CTW 1 Week 1 Response: My Initial Critique – By K. Tran

In the book, They Say/I Say, authors Gerald Graff and Cathy Birkenstein propose that students should refer to templates when writing. To some degree, I agree that it would help. However, I would imagine the students becoming more preoccupied in inserting words and phrases that could fit in the blank space rather than understanding why the template structure improves the student’s writing style. This will only take longer to understand how to write better. Not only is that an issue, but also the students can at times become too fixated on the same template which can repetitively appear in their writing.

A student who plugs in words and phrases into a template is like a baby struggling to put the shapes in the right spots.

Instead, I think the template method could work in real-time during an active compare and contrast lesson from a mentor.

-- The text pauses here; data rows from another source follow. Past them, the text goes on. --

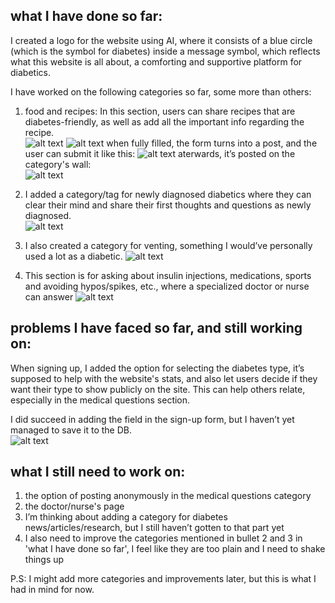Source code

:## what I have done so far:

I created a logo for the website using AI, where it consists of a blue circle (which is the symbol for diabetes) inside a message symbol, which reflects what this website is all about, a comforting and supportive platform for diabetics.

I have worked on the following categories so far, some more than others:

1. food and recipes:
   In this section, users can share recipes that are diabetes-friendly, as well as add all the important info regarding the recipe.  
   ![alt text](image.png)
   ![alt text](image-2.png)
   when fully filled, the form turns into a post, and the user can submit it like this:
   ![alt text](image-3.png)
   aterwards, it’s posted on the category's wall:  
   ![alt text](image-4.png)

2. I added a category/tag for newly diagnosed diabetics where they can clear their mind and share their first thoughts and questions as newly diagnosed.  
   ![alt text](image-5.png)

3. I also created a category for venting, something I would’ve personally used a lot as a diabetic.
   ![alt text](image-6.png)

4. This section is for asking about insulin injections, medications, sports and avoiding hypos/spikes, etc., where a specialized doctor or nurse can answer
   ![alt text](image-7.png)

## problems I have faced so far, and still working on:

When signing up, I added the option for selecting the diabetes type, it’s supposed to help with the website's stats, and also let users decide if they want their type to show publicly on the site. This can help others relate, especially in the medical questions section.

I did succeed in adding the field in the sign-up form, but I haven’t yet managed to save it to the DB.  
![alt text](image-8.png)

## what I still need to work on:

1. the option of posting anonymously in the medical questions category
2. the doctor/nurse's page
3. I’m thinking about adding a category for diabetes news/articles/research, but I still haven’t gotten to that part yet
4. I also need to improve the categories mentioned in bullet 2 and 3 in 'what I have done so far', I feel like they are too plain and I need to shake things up

P.S: I might add more categories and improvements later, but this is what I had in mind for now.
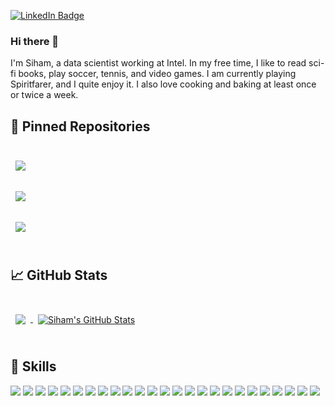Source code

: 


[![LinkedIn Badge](https://img.shields.io/badge/LinkedIn-Profile-informational?style=flat&logo=linkedin&logoColor=white&color=0D76A8)](https://www.linkedin.com/in/siham-elmali/)

### Hi there 👋

I'm Siham, a data scientist working at Intel. In my free time, I like to read sci-fi books, play soccer, tennis, and video games. I am currently playing Spiritfarer, and I quite enjoy it. I also love cooking and baking at least once or twice a week. 


## 📌 Pinned Repositories

<br>

<a href="https://github.com/shadowfax42/image-compression-using-kmeans-algorithm">
  <img align="center" style="margin:0.5rem" src="https://github-readme-stats.vercel.app/api/pin/?username=shadowfax42&repo=image-compression-using-kmeans-algorithm&title_color=ffffff&text_color=c9cacc&icon_color=4AB197&bg_color=1A2B34" />
</a>

<br>
<br>

<a href="https://github.com/gatechdvateam/energy_hub">
  <img align="center" style="margin:0.5rem" src="https://github-readme-stats.vercel.app/api/pin/?username=gatechdvateam&repo=energy_hub&title_color=ffffff&text_color=c9cacc&icon_color=4AB197&bg_color=1A2B34" />
</a>

<br>
<br>

<a href="https://github.com/shadowfax42/mushroom-edibility-prediction">
  <img align="center" style="margin:0.5rem" src="https://github-readme-stats.vercel.app/api/pin/?username=shadowfax42&repo=mushroom-edibility-prediction&title_color=ffffff&text_color=c9cacc&icon_color=4AB197&bg_color=1A2B34" />
</a>

<br>
<br>

## &#x1f4c8; GitHub Stats

<br>

<a href="https://github.com/shadowfax42">
  <img align="center" style="margin:0.5rem" src="https://github-readme-stats.vercel.app/api/top-langs/?username=shadowfax42&hide_progress=true&hide=html,css&title_color=ffffff&text_color=c9cacc&icon_color=4AB197&bg_color=1A2B34" />
</a>

<a href="https://github.com/shadowfax42">
  <img align="center" style="margin:0.5rem" src="https://github-readme-stats.vercel.app/api?username=shadowfax42&show_icons=true&theme=dracula&line_height=27&count_private=true&title_color=ffffff&text_color=c9cacc&icon_color=4AB097&bg_color=1A2B34" alt="Siham's GitHub Stats" />
</a>


<br>
<br>

## 💼 Skills

![](https://img.shields.io/badge/Code-Python-informational?style=flat&logo=python&logoColor=white&color=4AB197)
![](https://img.shields.io/badge/Code-Pandas-informational?style=flat&logo=pandas&logoColor=white&color=4AB197)
![](https://img.shields.io/badge/Code-NumPy-informational?style=flat&logo=numpy&logoColor=white&color=4AB197)
![](https://img.shields.io/badge/Code-Plotly-informational?style=flat&logo=plotly&logoColor=white&color=4AB197)
![](https://img.shields.io/badge/Code-Dash-informational?style=flat&logo=dash&logoColor=white&color=4AB197)
![](https://img.shields.io/badge/Code-PowerBI-informational?style=flat&logo=powerbi&logoColor=white&color=4AB197)
![](https://img.shields.io/badge/Code-R-informational?style=flat&logo=r&logoColor=white&color=4AB197)
![](https://img.shields.io/badge/Code-Rmarkdown-informational?style=flat&logo=rmarkdown&logoColor=white&color=4AB197)
![](https://img.shields.io/badge/Code-Latex-informational?style=flat&logo=latex&logoColor=white&color=4AB197)
![](https://img.shields.io/badge/Code-SQL-informational?style=flat&logo=sql&logoColor=white&color=4AB197)
![](https://img.shields.io/badge/Code-Git-informational?style=flat&logo=git&logoColor=white&color=4AB197)
![](https://img.shields.io/badge/Code-Linux-informational?style=flat&logo=linux&logoColor=white&color=4AB197)
![](https://img.shields.io/badge/ML-Classification-informational?style=flat&logo=classification&logoColor=white&color=4AB197)
![](https://img.shields.io/badge/ML-Regression-informational?style=flat&logo=regression&logoColor=white&color=4AB197)
![](https://img.shields.io/badge/ML-Clustering-informational?style=flat&logo=clustering&logoColor=white&color=4AB197)
![](https://img.shields.io/badge/BigData-Spark-informational?style=flat&logo=spark&logoColor=white&color=brightgreen)
![](https://img.shields.io/badge/BigData-SparklyR-informational?style=flat&logo=sparkyr&logoColor=white&color=brightgreen)
![](https://img.shields.io/badge/BigData-PySpark-informational?style=flat&logo=pyspark&logoColor=white&color=brightgreen)
![](https://img.shields.io/badge/BigData-AWS-informational?style=flat&logo=aws&logoColor=white&color=brightgreen)
![](https://img.shields.io/badge/BigData-GCP-informational?style=flat&logo=gcp&logoColor=white&color=brightgreen)
![](https://img.shields.io/badge/BigData-Azure-informational?style=flat&logo=azure&logoColor=white&color=brightgreen)
![](https://img.shields.io/badge/BigData-Databricks-informational?style=flat&logo=databricks&logoColor=white&color=brightgreen)
![](https://img.shields.io/badge/Languages-English-informational?style=flat&logo=english&logoColor=white&color=4AB197)
![](https://img.shields.io/badge/Languages-Arabic-informational?style=flat&logo=arabic&logoColor=white&color=4AB197)
![](https://img.shields.io/badge/Languages-French-informational?style=flat&logo=french&logoColor=white&color=4AB197)
<br>
<br>

<!--
**shadowfax42/shadowfax42** is a ✨ _special_ ✨ repository because its `README.md` (this file) appears on your GitHub profile.

Here are some ideas to get you started:

- 🔭 I’m currently working on ...
- 🌱 I’m currently learning ...
- 👯 I’m looking to collaborate on ...
- 🤔 I’m looking for help with ...
- 💬 Ask me about ...
- 📫 How to reach me: ...
- 😄 Pronouns: ...
- ⚡ Fun fact: ...
-->
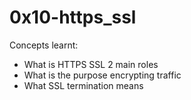 # 0x10-https_ssl

Concepts learnt:
- What is HTTPS SSL 2 main roles
- What is the purpose encrypting traffic
- What SSL termination means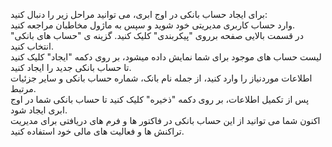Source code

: <p>برای ایجاد حساب بانکی در اوج ابری، می توانید مراحل زیر را دنبال کنید:<br>وارد حساب کاربری مدیریتی خود شوید و سپس به ماژول مخاطبان مراجعه کنید.<br>در قسمت بالایی صفحه برروی "پیکربندی" کلیک کنید. گزینه ی "حساب های بانکی" انتخاب کنید.<br>لیست حساب های موجود برای شما نمایش داده میشود، بر روی دکمه "ایجاد" کلیک کنید تا حساب بانکی جدید را ایجاد کنید.<br>اطلاعات موردنیاز را وارد کنید، از جمله نام بانک، شماره حساب بانکی و سایر جزئیات مرتبط.<br>پس از تکمیل اطلاعات، بر روی دکمه "ذخیره" کلیک کنید تا حساب بانکی شما در اوج ابری ایجاد شود.<br>اکنون شما می توانید از این حساب بانکی در فاکتور ها و فرم های دریافتی برای مدیریت تراکنش ها و فعالیت های مالی خود استفاده کنید.</p>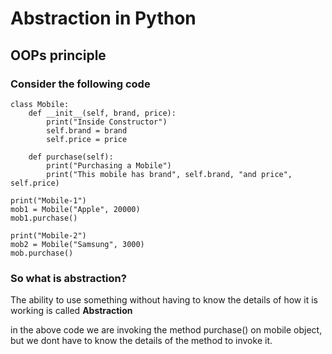 # Abstraction in Python 
## OOPs principle 

### Consider the following code

    class Mobile:
        def __init__(self, brand, price):
            print("Inside Constructor")
            self.brand = brand
            self.price = price

        def purchase(self):
            print("Purchasing a Mobile")
            print("This mobile has brand", self.brand, "and price", self.price)

    print("Mobile-1")
    mob1 = Mobile("Apple", 20000)
    mob1.purchase()

    print("Mobile-2")
    mob2 = Mobile("Samsung", 3000)
    mob.purchase()

### So what is abstraction?
The ability to use something without having to know the details of how it is working is called **Abstraction**

in the above code we are invoking the method purchase() on mobile object, but we dont have to know the details of the method to invoke it.

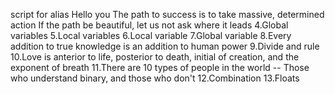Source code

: script for alias
Hello you
The path to success is to take massive, determined action
If the path be beautiful, let us not ask where it leads
4.Global variables
5.Local variables
6.Local variable
7.Global variable
8.Every addition to true knowledge is an addition to human power
9.Divide and rule
10.Love is anterior to life, posterior to death, initial of creation, and the exponent of breath
11.There are 10 types of people in the world -- Those who understand binary, and those who don't
12.Combination
13.Floats
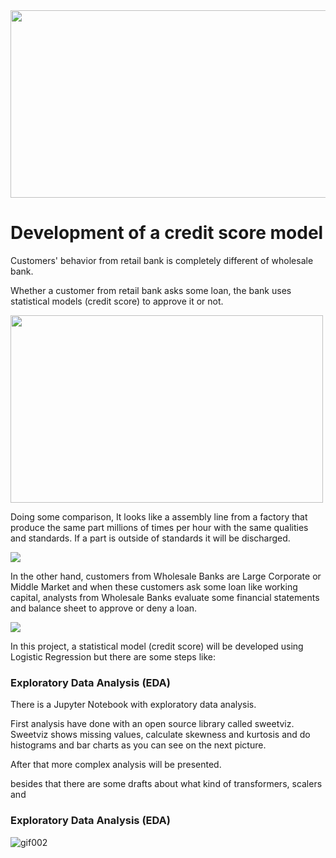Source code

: <img src="https://specials-images.forbesimg.com/imageserve/1168122573/960x0.jpg" width="700" height="300">

# Development of a credit score model

Customers' behavior from retail bank is completely different of wholesale bank. 

Whether a customer from retail bank asks some loan, the bank uses statistical models (credit score) to approve it or not. 

<img src="https://media1.tenor.com/images/54552c5f2ea273a0086079a396043128/tenor.gif?itemid=13765398" width="500" height="300">



Doing some comparison, It looks like a assembly line from a factory that produce the same part millions of times per hour with the same qualities and standards. If a part is outside of standards it will be discharged.

![](https://i2.wp.com/boingboing.net/wp-content/uploads/2017/06/conveyor-01.gif?resize=480%2C270)

In the other hand, customers from Wholesale Banks are Large Corporate or Middle Market and when these customers ask some loan like working capital, analysts from Wholesale Banks evaluate some financial statements and balance sheet to approve or deny a loan.

![](https://media1.tenor.com/images/cb39c6851240eda84694c00000379f5d/tenor.gif?itemid=13765529)

In this project, a statistical model (credit score) will be developed using Logistic Regression but there are some steps like:


### Exploratory Data Analysis (EDA)

There is a Jupyter Notebook with exploratory data analysis. 

First analysis have done with an open source library called sweetviz. Sweetviz shows missing values, calculate skewness and kurtosis and do histograms and bar charts as you can see on the next picture. 

After that more complex analysis will be presented.

besides that there are some drafts about what kind of transformers, scalers and 


### Exploratory Data Analysis (EDA)



![gif002](https://media.giphy.com/media/xT5LMQ8rHYTDGFG07e/giphy.gif)
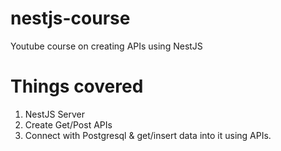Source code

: # nestjs-course

Youtube course on creating APIs using NestJS

# Things covered

1. NestJS Server
2. Create Get/Post APIs
3. Connect with Postgresql & get/insert data into it using APIs.
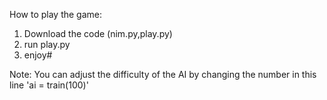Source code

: How to play the game:
1. Download the code (nim.py,play.py)
2. run play.py
3. enjoy#

Note:
You can adjust the difficulty of the AI by changing the number in this line 'ai = train(100)'
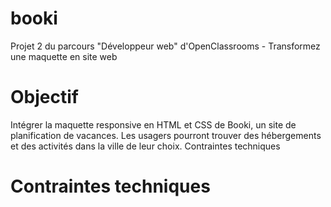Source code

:# booki
Projet 2 du parcours "Développeur web" d'OpenClassrooms - Transformez une maquette en site web
# Objectif
Intégrer la maquette responsive en HTML et CSS de Booki, un site de planification de vacances. Les usagers pourront trouver des hébergements et des activités dans la ville de leur choix.
Contraintes techniques
# Contraintes techniques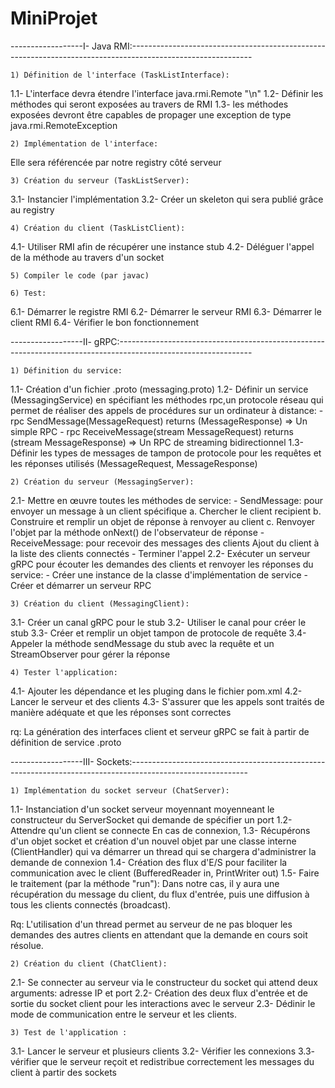 # MiniProjet
------------------I- Java RMI:------------------------------------------------------------------------------------------------------------

	1) Définition de l'interface (TaskListInterface):
1.1- L'interface devra étendre l'interface java.rmi.Remote "\n"
1.2- Définir les méthodes qui seront exposées au travers de RMI 
1.3- les méthodes exposées devront être capables de propager une exception de type java.rmi.RemoteException

	2) Implémentation de l'interface:
Elle sera référencée par notre registry côté serveur

	3) Création du serveur (TaskListServer):
3.1- Instancier l'implémentation
3.2- Créer un skeleton qui sera publié grâce au registry

	4) Création du client (TaskListClient):
4.1- Utiliser RMI afin de récupérer une instance stub
4.2- Déléguer l'appel de la méthode au travers d'un socket

	5) Compiler le code (par javac)

	6) Test:
6.1- Démarrer le registre RMI
6.2- Démarrer le serveur RMI
6.3- Démarrer le client RMI
6.4- Vérifier le bon fonctionnement

------------------II- gRPC:---------------------------------------------------------------------------------------------------------------

	1) Définition du service:
1.1- Création d'un fichier .proto (messaging.proto)
1.2- Définir un service (MessagingService) en spécifiant les méthodes rpc,un protocole réseau qui permet de réaliser des appels de procédures sur un ordinateur à distance:
		- rpc SendMessage(MessageRequest) returns (MessageResponse) => Un simple RPC
		- rpc ReceiveMessage(stream MessageRequest) returns (stream MessageResponse) => Un RPC de streaming bidirectionnel 
1.3- Définir les types de messages de tampon de protocole pour les requêtes et les réponses utilisés (MessageRequest, MessageResponse)

	2) Création du serveur (MessagingServer):
2.1- Mettre en œuvre toutes les méthodes de service: 
		- SendMessage: pour envoyer un message à un client spécifique
			a. Chercher le client recipient
			b. Construire et remplir un objet de réponse à renvoyer au client
			c. Renvoyer l'objet par la méthode onNext() de l'observateur de réponse
		- ReceiveMessage: pour recevoir des messages des clients
			Ajout du client à la liste des clients connectés
		- Terminer l'appel
2.2- Exécuter un serveur gRPC pour écouter les demandes des clients et renvoyer les réponses du service:
		- Créer une instance de la classe d'implémentation de service
		- Créer et démarrer un serveur RPC

	3) Création du client (MessagingClient):
3.1- Créer un canal gRPC pour le stub
3.2- Utiliser le canal pour créer le stub
3.3- Créer et remplir un objet tampon de protocole de requête
3.4- Appeler la méthode sendMessage du stub avec la requête et un StreamObserver pour gérer la réponse

	4) Tester l'application:
4.1- Ajouter les dépendance et les pluging dans le fichier pom.xml
4.2- Lancer le serveur et des clients
4.3- S'assurer que les appels sont traités de manière adéquate et que les réponses sont correctes

rq: La génération des interfaces client et serveur gRPC se fait à partir de définition de service .proto

------------------III- Sockets:-----------------------------------------------------------------------------------------------------------

	1) Implémentation du socket serveur (ChatServer):
1.1- Instanciation d'un socket serveur moyennant moyenneant le constructeur du ServerSocket qui demande de spécifier un port
1.2- Attendre qu'un client se connecte
En cas de connexion,
1.3- Récupérons d'un objet socket et création d'un nouvel objet par une classe interne (ClientHandler) qui va démarrer un thread qui se chargera d'administrer la demande de connexion
1.4- Création des flux d'E/S pour faciliter la communication avec le client (BufferedReader in, PrintWriter out)
1.5- Faire le traitement (par la méthode "run"): Dans notre cas, il y aura une récupération du message du client, du flux d'entrée, puis une diffusion à tous les clients connectés (broadcast).

Rq: L'utilisation d'un thread permet au serveur de ne pas bloquer les demandes des autres clients en attendant que la demande en cours soit résolue.

	2) Création du client (ChatClient):
2.1- Se connecter au serveur via le constructeur du socket qui attend deux arguments: adresse IP et port
2.2- Création des deux flux d'entrée et de sortie du socket client pour les interactions avec le serveur
2.3- Dédinir le mode de communication entre le serveur et les clients.

	3) Test de l'application :
3.1- Lancer le serveur et plusieurs clients
3.2- Vérifier les connexions
3.3- vérifier que le serveur reçoit et redistribue correctement les messages du client à partir des sockets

I believe that the saying “monkey sees, monkey do” can be effectively used in improving a beginner’s writing. First, students write how they would normally write. Then, the mentor will write it differently using the template while the students observe simultaneously. Finally, students apply what they learned in their writing if they think it flows nicely in their writing. This is crucial because if a student clumps drastically different templates in the same paragraph, it wouldn’t sound smooth or professional at all. My final issue is the long-term implications of templates. At some point, a person’s writing style needs to change to reach a better state of creativity, uniqueness, and critical analysis. I don’t think a thousand more templates can help reach that but for intermediate and advanced students, perhaps students can learn some new tricks.